The loveliest among the towns around Lake Como, Bellagio deserves more than just a day trip.


Lago di Como, a wealthy resort area at the foot of the Alps in Italy’s Lombardy region – and made more famous in recent years as a hideaway for Hollywood celebrities – has been popular since the days of the Roman Empire.

The most spectacular among the Italian Lakes, the shoreline of Lake Como (also known as Lago Lario) is dotted with villages, the prettiest of which is, without a doubt, Bellagio.

Bellagio, the Pearl of Lake Como

But Bellagio isn’t just a pretty lakeside town. It enjoys a rich history as well.
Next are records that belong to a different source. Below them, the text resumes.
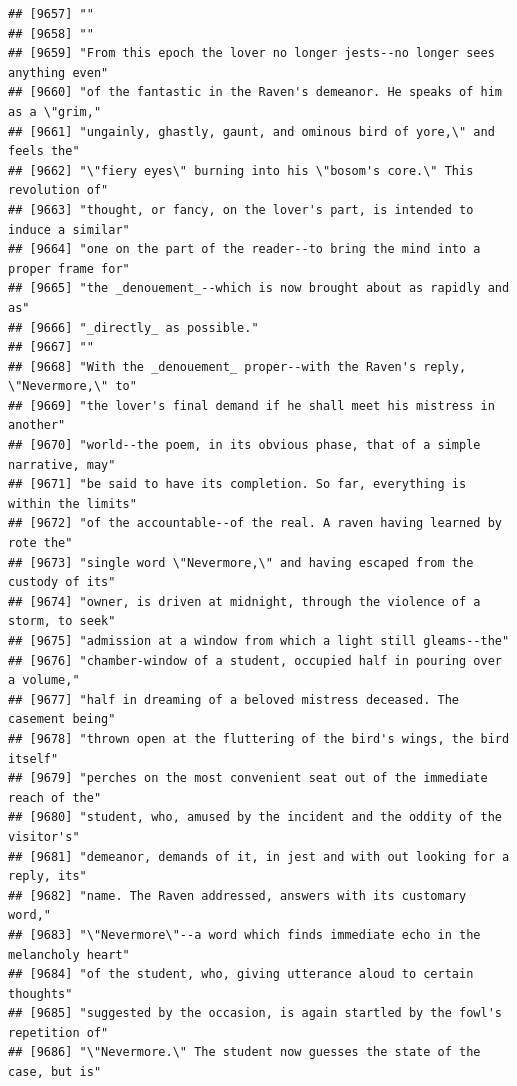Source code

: \documentclass{article}\usepackage[]{graphicx}\usepackage[]{color}
\makeatletter
\newenvironment{kframe}{%
 \def\at@end@of@kframe{}%
 \ifinner\ifhmode%
  \def\at@end@of@kframe{\end{minipage}}%
  \begin{minipage}{\columnwidth}%
 \fi\fi%
 \def\FrameCommand##1{\hskip\@totalleftmargin \hskip-\fboxsep
 \colorbox{shadecolor}{##1}\hskip-\fboxsep
     \hskip-\linewidth \hskip-\@totalleftmargin \hskip\columnwidth}%
 \MakeFramed {\advance\hsize-\width
   \@totalleftmargin\z@ \linewidth\hsize
   \@setminipage}}%
 {\par\unskip\endMakeFramed%
 \at@end@of@kframe}
\newenvironment{knitrout}{}{} %
\makeatother
\begin{document}
\begin{knitrout}
\begin{kframe}
\begin{verbatim}
## [9657] ""                                                                            
## [9658] ""                                                                            
## [9659] "From this epoch the lover no longer jests--no longer sees anything even"     
## [9660] "of the fantastic in the Raven's demeanor. He speaks of him as a \"grim,"     
## [9661] "ungainly, ghastly, gaunt, and ominous bird of yore,\" and feels the"         
## [9662] "\"fiery eyes\" burning into his \"bosom's core.\" This revolution of"        
## [9663] "thought, or fancy, on the lover's part, is intended to induce a similar"     
## [9664] "one on the part of the reader--to bring the mind into a proper frame for"    
## [9665] "the _denouement_--which is now brought about as rapidly and as"              
## [9666] "_directly_ as possible."                                                     
## [9667] ""                                                                            
## [9668] "With the _denouement_ proper--with the Raven's reply, \"Nevermore,\" to"     
## [9669] "the lover's final demand if he shall meet his mistress in another"           
## [9670] "world--the poem, in its obvious phase, that of a simple narrative, may"      
## [9671] "be said to have its completion. So far, everything is within the limits"     
## [9672] "of the accountable--of the real. A raven having learned by rote the"         
## [9673] "single word \"Nevermore,\" and having escaped from the custody of its"       
## [9674] "owner, is driven at midnight, through the violence of a storm, to seek"      
## [9675] "admission at a window from which a light still gleams--the"                  
## [9676] "chamber-window of a student, occupied half in pouring over a volume,"        
## [9677] "half in dreaming of a beloved mistress deceased. The casement being"         
## [9678] "thrown open at the fluttering of the bird's wings, the bird itself"          
## [9679] "perches on the most convenient seat out of the immediate reach of the"       
## [9680] "student, who, amused by the incident and the oddity of the visitor's"        
## [9681] "demeanor, demands of it, in jest and with out looking for a reply, its"      
## [9682] "name. The Raven addressed, answers with its customary word,"                 
## [9683] "\"Nevermore\"--a word which finds immediate echo in the melancholy heart"    
## [9684] "of the student, who, giving utterance aloud to certain thoughts"             
## [9685] "suggested by the occasion, is again startled by the fowl's repetition of"    
## [9686] "\"Nevermore.\" The student now guesses the state of the case, but is"        

\end{verbatim}
\end{kframe}
\end{knitrout}
\end{document}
From once having been the Romans’ hunting and fishing grounds and the Empire’s last refuge in Northern Italy, to having changed several hands from centuries of war in the region and a subject of longtime rivalry with the town of Como, to being a military and strategic importance during the Napoleonic period.

But it wasn’t until the late 19th century that Bellagio’s status as a favourite location among the aristocracy to build their lakeside homes in began, thanks in part to the advent of electricity.

Bellagio’s magnificent palazzos and villas have since played host to artists, musicians, politicians, royalty, intellectuals, and scientists. Among the most famous of whom was the musician Franz Liszt, who spent his honeymoon here with the great love of his life, Marie Catherine de Flavigny, Countess d’Agoult.

It is because of their love story that people say nothing brings more luck to a marriage than a honeymoon in Bellagio.

The Beauty that is Bellagio

More than getting through the list of things to do here – from visiting grand palazzos to shopping in its charming boutiques – the best way to enjoy Bellagio is to stand back and just let it be.

Going there in the late spring possibly had something to do with it, but we were not among the hordes of fellow tourists that I expected to encounter. On the contrary, there were just enough visitors to feel that the town was alive, but not too many that we could not take it all in and savour the moment.

Take a leisurely stroll along its steep cobbled streets, through graceful alleyways and elegant main piazza, passing historic villas and gardens, and onto the exhilarating lake promenade. Sit in one of the waterfront bars and with glass of prosseco in hand, just watch the world go by. Take me back there now!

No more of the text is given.